I swear that next time one of our resident South Africans sticks another sweaty carrier bag full of this rancid shit under my nose i am going down for a 5-10 strech at her majesties pleasure.
(, Mon 12 Jul 2004, 12:56, Reply)
Another vote for Brussel Sprouts
Texture of a wet sock, taste like boiled hairspray, they contaminate everything else on the plate that they touch.

My mother is still convinced she'll find a way to cook them that will convert me. Covered in chocolate and wrapped in a tenner wouldn't be temptation enough.

Who the hell first grew one and thought "Ooh that looks like it'll be good to eat"?

Oh: they also look like shrunken boiled zombie heads!
(, Mon 12 Jul 2004, 12:52, Reply)
Without mentioning all of the above...
and below, plus meat because I'm a pale and whining veggie, don't come near me with fresh salad, beef or any other type of tomatoe!!
(, Mon 12 Jul 2004, 12:49, Reply)
Seafood extender
The fellow down shop reckons it's really just raw tripe in a sauce. Not having tried tripe* I can but agree with him.

* er, black sausage isn't that bad actually. Does that count as tripe?
(, Mon 12 Jul 2004, 12:48, Reply)
Another one that has to stand out on its own....
Salad cream.

It is semen, mixed with piss, mixed with seagull shit, mixed with pus.
(, Mon 12 Jul 2004, 12:47, Reply)
heres a nice one
i recently had a very bad cough, i would rench so hard i threw up several times, one time however, this happened and i wheezed right after causing me to swallow my own vomit instantly, now that was nice

pitty that cough wasnt contagous
(, Mon 12 Jul 2004, 12:46, Reply)
Ick.
Well, after me and my wife taking it in turns to hold our 4 year old son over the toilet cacking out sticky pink lumps through his mouth this weekend, I think i'm going to have to say Candy Floss. For a while at least anyway.

Raw celery I hate. Cooked celery I can cope with.

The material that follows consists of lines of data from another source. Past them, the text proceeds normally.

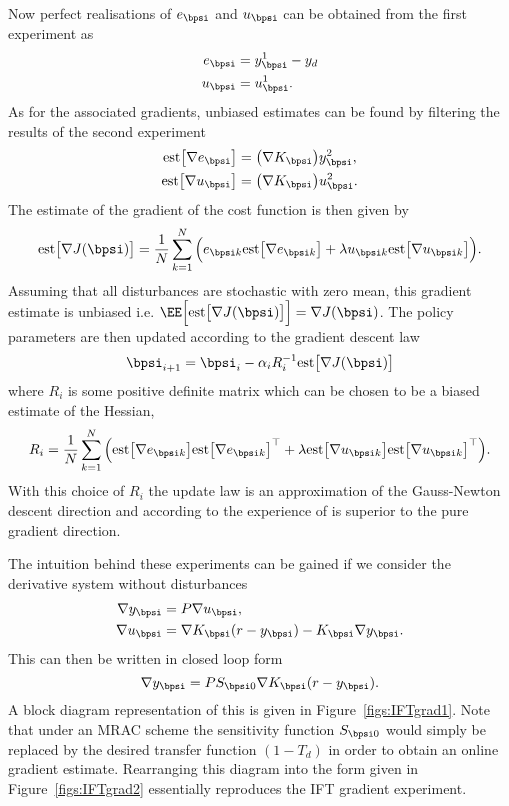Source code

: Now perfect realisations of $e_{\bpsi}$ and $u_{\bpsi}$ can be obtained from the first experiment as
\begin{align}
e_{\bpsi} &= y_{\bpsi}^1 - y_d \\
u_{\bpsi} &= u_{\bpsi}^1.
\end{align}
As for the associated gradients, unbiased estimates can be found by filtering the results of the second experiment
\begin{align}
\mathrm{est} \big[\nabla  e_{\bpsi} \big] &= \big( \nabla  K_{\bpsi} \big) y_{\bpsi}^2, \\
\mathrm{est} \big[\nabla  u_{\bpsi} \big] &= \big( \nabla  K_{\bpsi} \big) u_{\bpsi}^2 .
\end{align}
The estimate of the gradient of the cost function is then given by
\begin{equation}
\mathrm{est} \big[\nabla  J(\bpsi) \big] =\frac{1}{N} \sum_{k=1}^N\Big( 
e_{\bpsi k} \mathrm{est} \big[ \nabla  e_{\bpsi k} \big] 
+ \lambda u_{\bpsi k}  \mathrm{est} \big[\nabla  u_{\bpsi k} \big]
\Big).
\end{equation}
Assuming that all disturbances are stochastic with zero mean, this gradient estimate is unbiased i.e. $\EE\Big[ \mathrm{est} \big[\nabla  J(\bpsi) \big]\Big] = \nabla  J(\bpsi)$. The policy parameters are then updated according to the gradient descent law
\begin{equation}
\bpsi_{i+1} = \bpsi_i - \alpha_i R_i^{-1} \mathrm{est} \big[\nabla  J(\bpsi) \big]
\end{equation}
where $R_i$ is some positive definite matrix which can be chosen to be a biased estimate of the Hessian,
\begin{equation}
R_i =\frac{1}{N} \sum_{k=1}^N\Big( 
\mathrm{est} \big[ \nabla  e_{\bpsi k} \big]  \mathrm{est} \big[ \nabla  e_{\bpsi k} \big]^\top 
+ \lambda \mathrm{est} \big[\nabla  u_{\bpsi k} \big]  \mathrm{est} \big[\nabla  u_{\bpsi k} \big]^\top
\Big).
\end{equation}
With this choice of $R_i$ the update law is an approximation of the Gauss-Newton descent direction and according to the experience of \cite{HGGL98} is superior to the pure gradient direction.



The intuition behind these experiments can be gained if we consider the derivative system without disturbances
\begin{align}
\nabla y_{\bpsi} &= P\nabla u_{\bpsi}, \\
\nabla u_{\bpsi} &= \nabla K_{\bpsi}(r - y_{\bpsi}) - K_{\bpsi}\nabla y_{\bpsi}.
\end{align}
This can then be written in closed loop form 
\begin{equation}
\nabla y_{\bpsi} = PS_{\bpsi 0} \nabla K_{\bpsi} (r-y_{\bpsi}).
\label{eqn:IFTgr}
\end{equation}
A block diagram representation of this is given in Figure~\ref{figs:IFTgrad1}. Note that under an MRAC scheme the sensitivity function $S_{\bpsi 0}$ would simply be replaced by the desired transfer function $(1-T_d)$ in order to obtain an online gradient estimate. Rearranging this diagram into the form given in Figure~\ref{figs:IFTgrad2} essentially reproduces the IFT gradient experiment. 


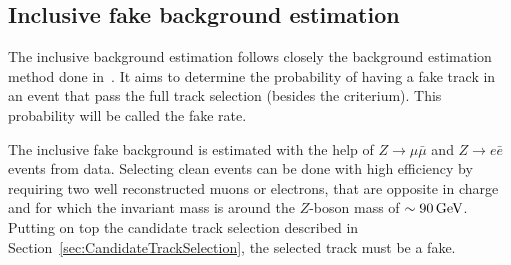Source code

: \subsection*{Inclusive fake background estimation}
The inclusive background estimation follows closely the background estimation method done in~\cite{bib:CMS:DT_Thesis,bib:CMS:DT_8TeV_AN}.
It aims to determine the probability of having a fake track in an event that pass the full track selection (besides the \ias criterium).
This probability will be called the fake rate.

The inclusive fake background is estimated with the help of $Z\rightarrow\mu\bar{\mu}$ and $Z\rightarrow e\bar{e}$ events from data.
Selecting clean \Zlep events can be done with high efficiency by requiring two well reconstructed muons or electrons, that are opposite in charge and for which the invariant mass is around the $Z$-boson mass of $\sim90\,\text{Ge}\kern-0.06667em\text{V}$.
Putting on top the candidate track selection described in Section~\ref{sec:CandidateTrackSelection}, the selected track must be a fake.

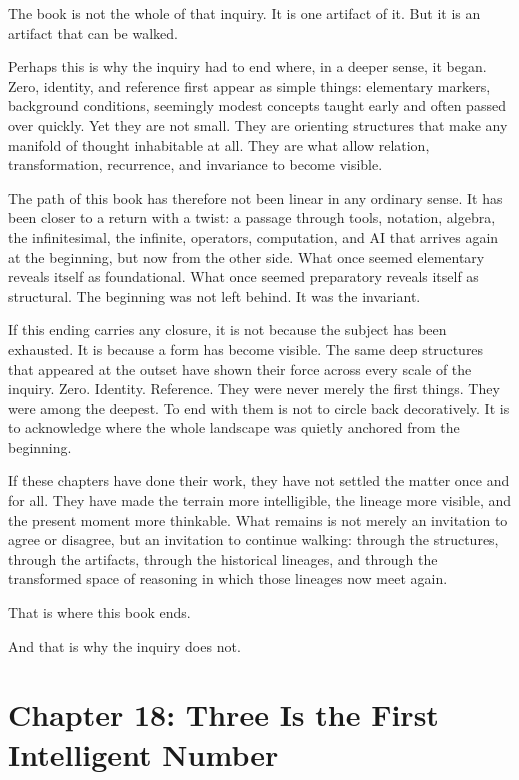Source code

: The book is not the whole of that inquiry. It is one artifact of it. But
it is an artifact that can be walked.

Perhaps this is why the inquiry had to end where, in a deeper sense, it
began. Zero, identity, and reference first appear as simple things:
elementary markers, background conditions, seemingly modest concepts
taught early and often passed over quickly. Yet they are not small. They
are orienting structures that make any manifold of thought inhabitable
at all. They are what allow relation, transformation, recurrence, and
invariance to become visible.

The path of this book has therefore not been linear in any ordinary
sense. It has been closer to a return with a twist: a passage through
tools, notation, algebra, the infinitesimal, the infinite, operators,
computation, and AI that arrives again at the beginning, but now from
the other side. What once seemed elementary reveals itself as
foundational. What once seemed preparatory reveals itself as structural.
The beginning was not left behind. It was the invariant.

If this ending carries any closure, it is not because the subject has
been exhausted. It is because a form has become visible. The same deep
structures that appeared at the outset have shown their force across
every scale of the inquiry. Zero. Identity. Reference. They were never
merely the first things. They were among the deepest. To end with them
is not to circle back decoratively. It is to acknowledge where the whole
landscape was quietly anchored from the beginning.

If these chapters have done their work, they have not settled the matter
once and for all. They have made the terrain more intelligible, the
lineage more visible, and the present moment more thinkable. What
remains is not merely an invitation to agree or disagree, but an
invitation to continue walking: through the structures, through the
artifacts, through the historical lineages, and through the transformed
space of reasoning in which those lineages now meet again.

That is where this book ends.

And that is why the inquiry does not.

\newpage
\vspace*{3cm}

\hypertarget{chapter-18-three-is-the-first-intelligent-number}{%
\section{Chapter 18: Three Is the First Intelligent
Number}\label{chapter-18-three-is-the-first-intelligent-number}}

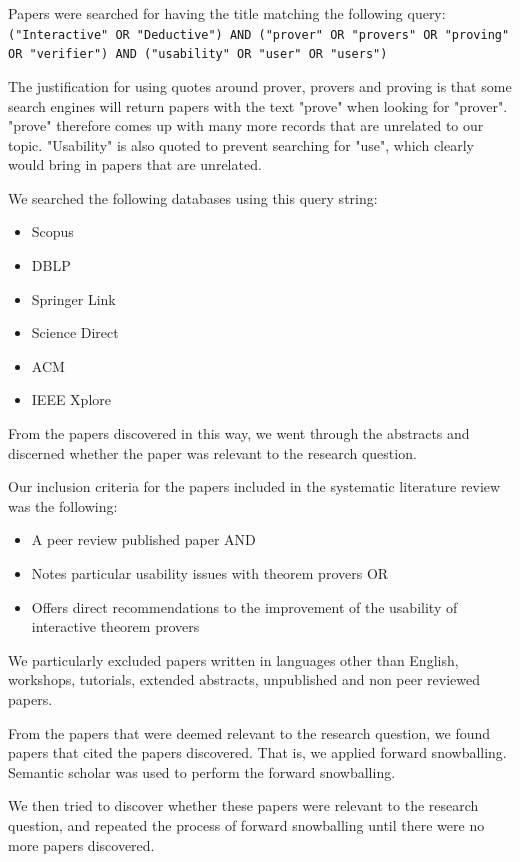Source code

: \documentclass[
]{article}
\newcommand{\passthrough}[1]{#1}
\providecommand{\tightlist}{%
  \setlength{\itemsep}{0pt}\setlength{\parskip}{0pt}}
\begin{document}
Papers were searched for having the title matching the following query:
\passthrough{\lstinline!("Interactive" OR "Deductive") AND ("prover" OR "provers" OR "proving" OR "verifier") AND ("usability" OR "user" OR "users")!}

The justification for using quotes around prover, provers and proving is
that some search engines will return papers with the text "prove" when
looking for "prover". "prove" therefore comes up with many more records
that are unrelated to our topic. "Usability" is also quoted to prevent
searching for "use", which clearly would bring in papers that are
unrelated.

We searched the following databases using this query string:

\begin{itemize}
\tightlist
\item
  Scopus
\item
  DBLP
\item
  Springer Link
\item
  Science Direct
\item
  ACM
\item
  IEEE Xplore
\end{itemize}

From the papers discovered in this way, we went through the abstracts
and discerned whether the paper was relevant to the research question.

Our inclusion criteria for the papers included in the systematic
literature review was the following:

\begin{itemize}
\tightlist
\item
  A peer review published paper AND
\item
  Notes particular usability issues with theorem provers OR
\item
  Offers direct recommendations to the improvement of the usability of
  interactive theorem provers
\end{itemize}

We particularly excluded papers written in languages other than English,
workshops, tutorials, extended abstracts, unpublished and non peer
reviewed papers.

From the papers that were deemed relevant to the research question, we
found papers that cited the papers discovered. That is, we applied
forward snowballing. Semantic scholar was used to perform the forward
snowballing.

We then tried to discover whether these papers were relevant to the
research question, and repeated the process of forward snowballing until
there were no more papers discovered.
\end{document}

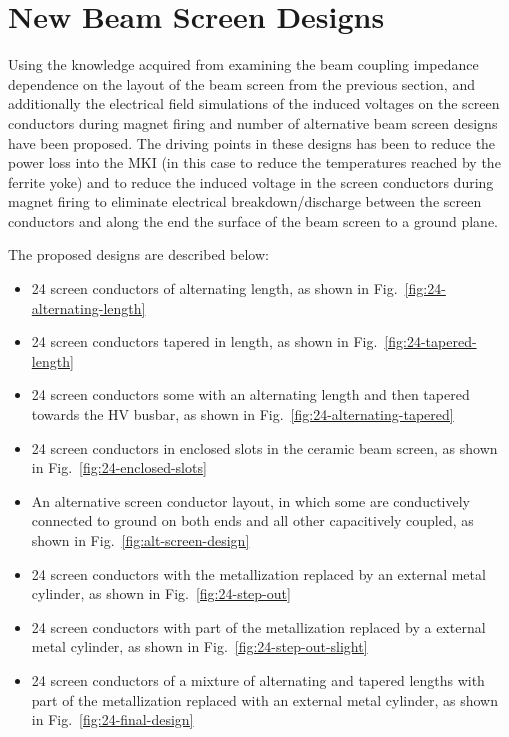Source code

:\section{New Beam Screen Designs}

Using the knowledge acquired from examining the beam coupling impedance dependence on the layout of the beam screen from the previous section, and additionally the electrical field simulations of the induced voltages on the screen conductors during magnet firing and number of alternative beam screen designs have been proposed. The driving points in these designs has been to reduce the power loss into the MKI (in this case to reduce the temperatures reached by the ferrite yoke) and to reduce the induced voltage in the screen conductors during magnet firing to eliminate electrical breakdown/discharge between the screen conductors and along the end the surface of the beam screen to a ground plane.

The proposed designs are described below:

\begin{itemize}
\item{24 screen conductors of alternating length, as shown in Fig.~\ref{fig:24-alternating-length}}
\item{24 screen conductors tapered in length, as shown in Fig.~\ref{fig:24-tapered-length}}
\item{24 screen conductors some with an alternating length and then tapered towards the HV busbar, as shown in Fig.~\ref{fig:24-alternating-tapered}}
\item{24 screen conductors in enclosed slots in the ceramic beam screen, as shown in Fig.~\ref{fig:24-enclosed-slots}}
\item{An alternative screen conductor layout, in which some are conductively connected to ground on both ends and all other capacitively coupled, as shown in Fig.~\ref{fig:alt-screen-design}}
\item{24 screen conductors with the metallization replaced by an external metal cylinder, as shown in Fig.~\ref{fig:24-step-out}}
\item{24 screen conductors with part of the metallization replaced by a external metal cylinder, as shown in Fig.~\ref{fig:24-step-out-slight}}
\item{24 screen conductors of a mixture of alternating and tapered lengths with part of the metallization replaced with an external metal cylinder, as shown in Fig.~\ref{fig:24-final-design}}
\end{itemize}

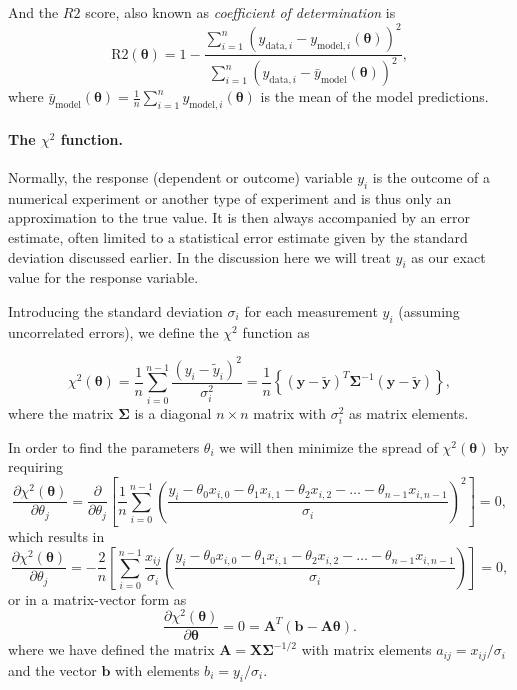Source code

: \documentclass[%
oneside,                 %
final,                   %
10pt]{article}
\newenvironment{block_mdfboxadmon}[1][]{
\begin{block_mdfboxmdframed}[frametitle=#1]
}
{
\end{block_mdfboxmdframed}
}
\begin{document}
And the $R2$ score, also known as \emph{coefficient of determination} is
\[
\mathrm{R2}(\bm{\theta}) = 1 - \frac{\sum_{i=1}^n \left( y_{\mathrm{data},i} - y_{\mathrm{model},i}(\bm{\theta}) \right)^2}{\sum_{i=1}^n \left( y_{\mathrm{data},i} - \bar{y}_\mathrm{model}(\bm{\theta}) \right)^2},
\]
where $\bar{y}_\mathrm{model}(\bm{\theta}) = \frac{1}{n} \sum_{i=1}^n y_{\mathrm{model},i} (\bm{\theta})$ is the mean of the model predictions.


\paragraph{The $\chi^2$ function.}

\begin{block_mdfboxadmon}[]

Normally, the response (dependent or outcome) variable $y_i$ is the
outcome of a numerical experiment or another type of experiment and is
thus only an approximation to the true value. It is then always
accompanied by an error estimate, often limited to a statistical error
estimate given by the standard deviation discussed earlier. In the
discussion here we will treat $y_i$ as our exact value for the
response variable.

Introducing the standard deviation $\sigma_i$ for each measurement
$y_i$ (assuming uncorrelated errors), we define the $\chi^2$ function as

\[
\chi^2(\bm{\theta})=\frac{1}{n}\sum_{i=0}^{n-1}\frac{\left(y_i-\tilde{y}_i\right)^2}{\sigma_i^2}=\frac{1}{n}\left\{\left(\bm{y}-\bm{\tilde{y}}\right)^T \bm{\Sigma}^{-1}\left(\bm{y}-\bm{\tilde{y}}\right)\right\},
\]
where the matrix $\bm{\Sigma}$ is a diagonal $n \times n$ matrix with $\sigma_i^2$ as matrix elements.
\end{block_mdfboxadmon} %




\begin{block_mdfboxadmon}[]

In order to find the parameters $\theta_i$ we will then minimize the spread of $\chi^2(\bm{\theta})$ by requiring
\[
\frac{\partial \chi^2(\bm{\theta})}{\partial \theta_j} = \frac{\partial }{\partial \theta_j}\left[ \frac{1}{n}\sum_{i=0}^{n-1}\left(\frac{y_i-\theta_0x_{i,0}-\theta_1x_{i,1}-\theta_2x_{i,2}-\dots-\theta_{n-1}x_{i,n-1}}{\sigma_i}\right)^2\right]=0, 
\]
which results in
\[
\frac{\partial \chi^2(\bm{\theta})}{\partial \theta_j} = -\frac{2}{n}\left[ \sum_{i=0}^{n-1}\frac{x_{ij}}{\sigma_i}\left(\frac{y_i-\theta_0x_{i,0}-\theta_1x_{i,1}-\theta_2x_{i,2}-\dots-\theta_{n-1}x_{i,n-1}}{\sigma_i}\right)\right]=0, 
\]
or in a matrix-vector form as
\[
\frac{\partial \chi^2(\bm{\theta})}{\partial \bm{\theta}} = 0 = \bm{A}^T\left( \bm{b}-\bm{A}\bm{\theta}\right).  
\]
where we have defined the matrix $\bm{A} =\bm{X} \bm{\Sigma}^{-1/2}$ with matrix elements $a_{ij} = x_{ij}/\sigma_i$ and the vector $\bm{b}$ with elements $b_i = y_i/\sigma_i$.
\end{block_mdfboxadmon} %
\end{document}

Brown sauce is just diarrhoea with added vinegar. Wrong, wrong, WRONG, wrong, Wrong.
(, Mon 12 Jul 2004, 12:45, Reply)
Mushrooms....
vile, gross, evil little fungi b*stards.

...and what's with the little bits of hair underneath the tops of them?
Ugggghhh.
(, Mon 12 Jul 2004, 12:41, Reply)
gravy one problem, sunday dinner is mind-numbingly bland with out it, oh well
have you ever seen gravy cold, its like congealed horse shit, if you want that festering in your stomach be my guest
(, Mon 12 Jul 2004, 12:40, Reply)
Right...
I hate tomatoes, but love tomato ketchup, even though it contains vinegar which on its own I hate. I loathe peas and sweetcorn with a vengeance. Baked beans make me vomit. Giving me a Brussel sprout is akin to giving me poison. Green, yellow and red peppers are pure evil. Fried onions are not fit for human consumption. Chips that are not from a fish and chip shop are only good for one thing - Table Olympics. Beetroot should be banned under several human rights laws. Finally, whoever thought that Tartare Sauce was an interesting and tasty condiment should be shot. Several times.

Anyone known the number of a good psychologist?